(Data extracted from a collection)

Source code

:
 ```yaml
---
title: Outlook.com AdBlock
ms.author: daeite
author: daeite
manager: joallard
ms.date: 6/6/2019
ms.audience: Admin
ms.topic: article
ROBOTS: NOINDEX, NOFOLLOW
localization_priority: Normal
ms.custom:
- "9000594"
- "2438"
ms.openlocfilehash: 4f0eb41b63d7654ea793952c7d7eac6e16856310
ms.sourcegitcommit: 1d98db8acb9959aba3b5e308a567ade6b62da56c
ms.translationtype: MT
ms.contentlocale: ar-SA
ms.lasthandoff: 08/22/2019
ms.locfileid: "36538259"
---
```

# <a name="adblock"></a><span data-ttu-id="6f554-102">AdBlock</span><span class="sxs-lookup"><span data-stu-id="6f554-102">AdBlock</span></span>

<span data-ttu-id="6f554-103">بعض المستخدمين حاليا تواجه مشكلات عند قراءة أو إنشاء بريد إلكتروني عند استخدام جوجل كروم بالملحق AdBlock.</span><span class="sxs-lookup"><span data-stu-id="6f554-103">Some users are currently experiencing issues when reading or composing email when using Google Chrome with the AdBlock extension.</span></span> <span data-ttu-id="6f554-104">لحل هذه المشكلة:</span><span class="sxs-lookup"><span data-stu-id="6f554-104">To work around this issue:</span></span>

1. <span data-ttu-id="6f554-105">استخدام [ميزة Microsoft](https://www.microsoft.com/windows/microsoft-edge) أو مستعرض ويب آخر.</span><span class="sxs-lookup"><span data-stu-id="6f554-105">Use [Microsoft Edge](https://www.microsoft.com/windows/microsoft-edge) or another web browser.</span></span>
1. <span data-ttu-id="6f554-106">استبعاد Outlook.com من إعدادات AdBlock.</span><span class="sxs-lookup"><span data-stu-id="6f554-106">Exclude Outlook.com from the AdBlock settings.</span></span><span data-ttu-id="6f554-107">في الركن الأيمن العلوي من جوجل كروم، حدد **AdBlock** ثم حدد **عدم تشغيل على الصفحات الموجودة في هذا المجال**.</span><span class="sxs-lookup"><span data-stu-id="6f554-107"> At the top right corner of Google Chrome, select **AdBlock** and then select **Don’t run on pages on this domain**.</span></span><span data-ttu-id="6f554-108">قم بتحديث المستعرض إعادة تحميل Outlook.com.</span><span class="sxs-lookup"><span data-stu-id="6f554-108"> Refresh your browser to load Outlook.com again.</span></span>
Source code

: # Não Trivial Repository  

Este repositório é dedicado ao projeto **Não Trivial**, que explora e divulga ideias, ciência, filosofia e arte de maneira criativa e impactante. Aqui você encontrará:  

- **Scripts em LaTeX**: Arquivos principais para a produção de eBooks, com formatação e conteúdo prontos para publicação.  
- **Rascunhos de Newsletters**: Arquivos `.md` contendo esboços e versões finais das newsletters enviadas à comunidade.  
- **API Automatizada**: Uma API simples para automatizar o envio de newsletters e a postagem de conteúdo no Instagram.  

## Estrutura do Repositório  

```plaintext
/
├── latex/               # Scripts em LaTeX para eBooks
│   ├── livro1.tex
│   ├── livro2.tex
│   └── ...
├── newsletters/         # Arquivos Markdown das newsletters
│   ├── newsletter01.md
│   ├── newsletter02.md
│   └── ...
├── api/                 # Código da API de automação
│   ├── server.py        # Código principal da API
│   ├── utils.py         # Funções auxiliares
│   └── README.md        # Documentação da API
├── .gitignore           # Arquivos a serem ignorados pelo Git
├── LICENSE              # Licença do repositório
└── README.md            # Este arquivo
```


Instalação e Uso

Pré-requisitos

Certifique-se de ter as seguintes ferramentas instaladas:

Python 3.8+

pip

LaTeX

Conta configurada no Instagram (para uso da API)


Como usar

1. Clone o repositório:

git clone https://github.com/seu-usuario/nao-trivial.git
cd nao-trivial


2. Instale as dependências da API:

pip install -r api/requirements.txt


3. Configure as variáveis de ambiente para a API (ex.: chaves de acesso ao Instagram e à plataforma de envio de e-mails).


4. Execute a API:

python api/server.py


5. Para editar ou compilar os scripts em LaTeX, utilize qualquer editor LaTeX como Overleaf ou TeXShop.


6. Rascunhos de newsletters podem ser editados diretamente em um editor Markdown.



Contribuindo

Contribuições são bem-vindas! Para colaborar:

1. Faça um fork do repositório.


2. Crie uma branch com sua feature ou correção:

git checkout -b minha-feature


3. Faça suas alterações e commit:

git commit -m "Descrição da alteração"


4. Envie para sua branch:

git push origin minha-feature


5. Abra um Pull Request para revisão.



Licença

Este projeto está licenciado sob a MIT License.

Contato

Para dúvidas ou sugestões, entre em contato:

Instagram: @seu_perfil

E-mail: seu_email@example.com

What to produce – Return the span of lines in the data above that opens at the line with "Certifique-se de ter" and closes at the line with "pip install -r api/requirements.txt", exactly, ends included, nothing else.

Response –
Certifique-se de ter as seguintes ferramentas instaladas:

Python 3.8+

pip

LaTeX

Conta configurada no Instagram (para uso da API)


Como usar

1. Clone o repositório:

git clone https://github.com/seu-usuario/nao-trivial.git
cd nao-trivial


2. Instale as dependências da API:

pip install -r api/requirements.txt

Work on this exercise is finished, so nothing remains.